If you are a college student in Connecticut who spent the last semester betting your textbook money on election results or Taylor Swift’s next breakup, Governor Ned Lamont has some bad news for you.
A brand new proposal called House Bill 5038 is making its way through the state legislature right now, and its main mission is to make prediction markets a “21 and over” club.
Why the Change of Heart?
Right now, many of these platforms allow anyone 18 or older to join the party. But Gov. Lamont argues that the lines between “investing” and “gambling” have become way too blurry for comfort. So the new bill wants to:
- Raise the bar: Move the minimum age from 18 to 21.
- Ban college ads: Stop these companies from plastering their logos all over college campuses.
- Force a “Check-In”: Require platforms to use high-tech geolocation and age verification to make sure you are actually a grown-up in the Nutmeg State.
If a company gets caught letting a 19-year-old trade on the next Fed rate hike, it could face fines of up to $10,000 per violation. If it keeps doing it, those fines could increase to $50,000.
Opposition Parties Swing In
Of course, not everyone is cheering for this change. The big players in the prediction market world, along with some federal regulators, are essentially saying, “Hold your horses, Connecticut.”
These markets are regulated at the federal level by the Commodity Futures Trading Commission (CFTC); individual states shouldn’t be able to just jump in and change the rules, they say. It has turned into a legal tug-of-war between state leaders and federal bosses who want a single set of rules for the whole country.
Even the local tribes in Connecticut, like the Mashantucket Pequot and the Mohegan Tribe, are giving this bill the side-eye. They are worried that by creating rules for these markets, the state is accidentally “legalizing” something that competes with their own licensed casinos.
But a spokesperson for Gov. Lamont said the bill is just a measure to protect minors, and nothing more.
“We appreciate the concerns raised by the Mashantucket Pequot Tribal Nation and the Mohegan Tribe and recognize the importance of Connecticut’s longstanding tribal-state gaming partnership. [House Bill] 5038 is intended as a narrow consumer-protection measure.”
What Happens Next?
The bill had its big public hearing Feb. 18, and it is currently being poked and prodded by the General Law Committee. If it passes all the obstacles, it would officially kick in on July 1, 2027.
Until then, the state’s Department of Consumer Protection is already playing “bad cop.” Dec. 3, the department officially went on the warpath, firing off “Cease and Desist” orders to some of the biggest names in the prediction game.
Kalshi was the main target. It was ordered to stop offering “sports event contracts” immediately. Kalshi didn’t blink; it sued the state the very next day.

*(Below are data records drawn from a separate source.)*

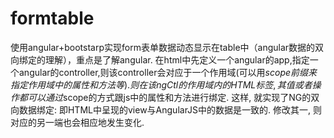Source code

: # formtable
使用angular+bootstarp实现form表单数据动态显示在table中（angular数据的双向绑定的理解），重点是了解angular.
在html中先定义一个angular的app,指定一个angular的controller,则该controller会对应于一个作用域(可以用$scope前缀来指定作用域中的属性和方法等). 则在该ngCtl的作用域内的HTML标签, 其值或者操作都可以通过$scope的方式跟js中的属性和方法进行绑定. 
这样, 就实现了NG的双向数据绑定: 即HTML中呈现的view与AngularJS中的数据是一致的. 修改其一, 则对应的另一端也会相应地发生变化.
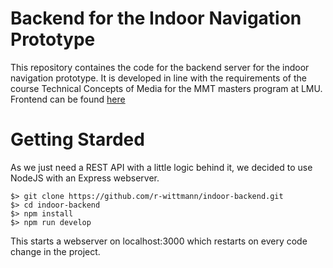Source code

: # Backend for the Indoor Navigation Prototype

This repository containes the code for the backend server for the indoor navigation prototype. It is developed in line with the requirements of the course Technical Concepts of Media for the MMT masters program at LMU.
Frontend can be found [here](https://github.com/r-wittmann/indoor-frontend)

# Getting Starded

As we just need a REST API with a little logic behind it, we decided to use NodeJS with an Express webserver.  

    $> git clone https://github.com/r-wittmann/indoor-backend.git
    $> cd indoor-backend
    $> npm install
    $> npm run develop

This starts a webserver on localhost:3000 which restarts on every code change in the project.
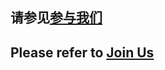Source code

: ## 请参见[参与我们](https://docs.rsshub.app/joinus/quick-start.html)

## Please refer to [Join Us](https://docs.rsshub.app/en/joinus/quick-start.html)
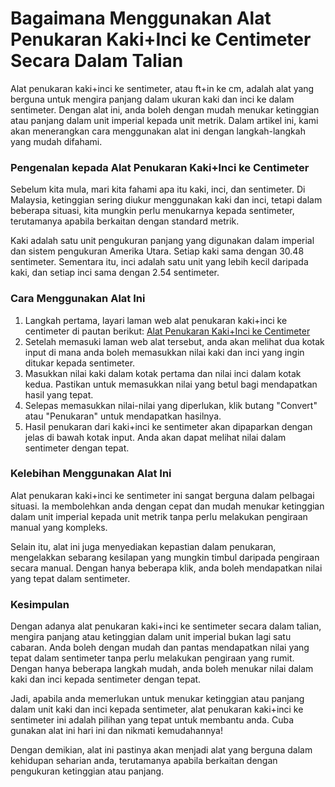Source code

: Bagaimana Menggunakan Alat Penukaran Kaki+Inci ke Centimeter Secara Dalam Talian
================================================================================

Alat penukaran kaki+inci ke sentimeter, atau ft+in ke cm, adalah alat yang berguna untuk mengira panjang dalam ukuran kaki dan inci ke dalam sentimeter. Dengan alat ini, anda boleh dengan mudah menukar ketinggian atau panjang dalam unit imperial kepada unit metrik. Dalam artikel ini, kami akan menerangkan cara menggunakan alat ini dengan langkah-langkah yang mudah difahami.

### Pengenalan kepada Alat Penukaran Kaki+Inci ke Centimeter

Sebelum kita mula, mari kita fahami apa itu kaki, inci, dan sentimeter. Di Malaysia, ketinggian sering diukur menggunakan kaki dan inci, tetapi dalam beberapa situasi, kita mungkin perlu menukarnya kepada sentimeter, terutamanya apabila berkaitan dengan standard metrik.

Kaki adalah satu unit pengukuran panjang yang digunakan dalam imperial dan sistem pengukuran Amerika Utara. Setiap kaki sama dengan 30.48 sentimeter. Sementara itu, inci adalah satu unit yang lebih kecil daripada kaki, dan setiap inci sama dengan 2.54 sentimeter.

### Cara Menggunakan Alat Ini

1. Langkah pertama, layari laman web alat penukaran kaki+inci ke centimeter di pautan berikut: [Alat Penukaran Kaki+Inci ke Centimeter](https://www.onlinecalculatorsfree.com/ms/convert/feet-inch-to-cm.html)
2. Setelah memasuki laman web alat tersebut, anda akan melihat dua kotak input di mana anda boleh memasukkan nilai kaki dan inci yang ingin ditukar kepada sentimeter.
3. Masukkan nilai kaki dalam kotak pertama dan nilai inci dalam kotak kedua. Pastikan untuk memasukkan nilai yang betul bagi mendapatkan hasil yang tepat.
4. Selepas memasukkan nilai-nilai yang diperlukan, klik butang "Convert" atau "Penukaran" untuk mendapatkan hasilnya.
5. Hasil penukaran dari kaki+inci ke sentimeter akan dipaparkan dengan jelas di bawah kotak input. Anda akan dapat melihat nilai dalam sentimeter dengan tepat.

### Kelebihan Menggunakan Alat Ini

Alat penukaran kaki+inci ke sentimeter ini sangat berguna dalam pelbagai situasi. Ia membolehkan anda dengan cepat dan mudah menukar ketinggian dalam unit imperial kepada unit metrik tanpa perlu melakukan pengiraan manual yang kompleks.

Selain itu, alat ini juga menyediakan kepastian dalam penukaran, mengelakkan sebarang kesilapan yang mungkin timbul daripada pengiraan secara manual. Dengan hanya beberapa klik, anda boleh mendapatkan nilai yang tepat dalam sentimeter.

### Kesimpulan

Dengan adanya alat penukaran kaki+inci ke sentimeter secara dalam talian, mengira panjang atau ketinggian dalam unit imperial bukan lagi satu cabaran. Anda boleh dengan mudah dan pantas mendapatkan nilai yang tepat dalam sentimeter tanpa perlu melakukan pengiraan yang rumit. Dengan hanya beberapa langkah mudah, anda boleh menukar nilai dalam kaki dan inci kepada sentimeter dengan tepat.

Jadi, apabila anda memerlukan untuk menukar ketinggian atau panjang dalam unit kaki dan inci kepada sentimeter, alat penukaran kaki+inci ke sentimeter ini adalah pilihan yang tepat untuk membantu anda. Cuba gunakan alat ini hari ini dan nikmati kemudahannya!

Dengan demikian, alat ini pastinya akan menjadi alat yang berguna dalam kehidupan seharian anda, terutamanya apabila berkaitan dengan pengukuran ketinggian atau panjang.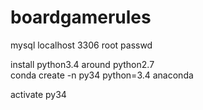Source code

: # boardgamerules


mysql localhost 3306 root passwd  

install python3.4 around python2.7  
conda create -n py34 python=3.4 anaconda

activate py34
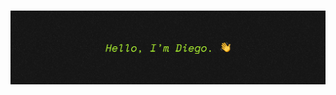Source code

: <a href="https://infinite.si">
  <h1 align="center">
    <picture>
      <source media="(prefers-color-scheme: dark)" srcset="./assets/banner.png">
      <img height="" src="./assets/banner.png">
    </picture>
  </h1>
</a>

Robinhood (Derivatives LLC), on the other hand, was told to pull its new prediction features for anyone with a Connecticut zip code.
Even though those orders were sent out in December, things are currently at a standstill. On Dec. 8, a federal judge stepped in and hit the “pause button” on Connecticut’s crackdown against Kalshi.
Judge Vernon Oliver ruled that the state has to keep its hands off the platform while the court decides who actually has the power here — the state or the federal government.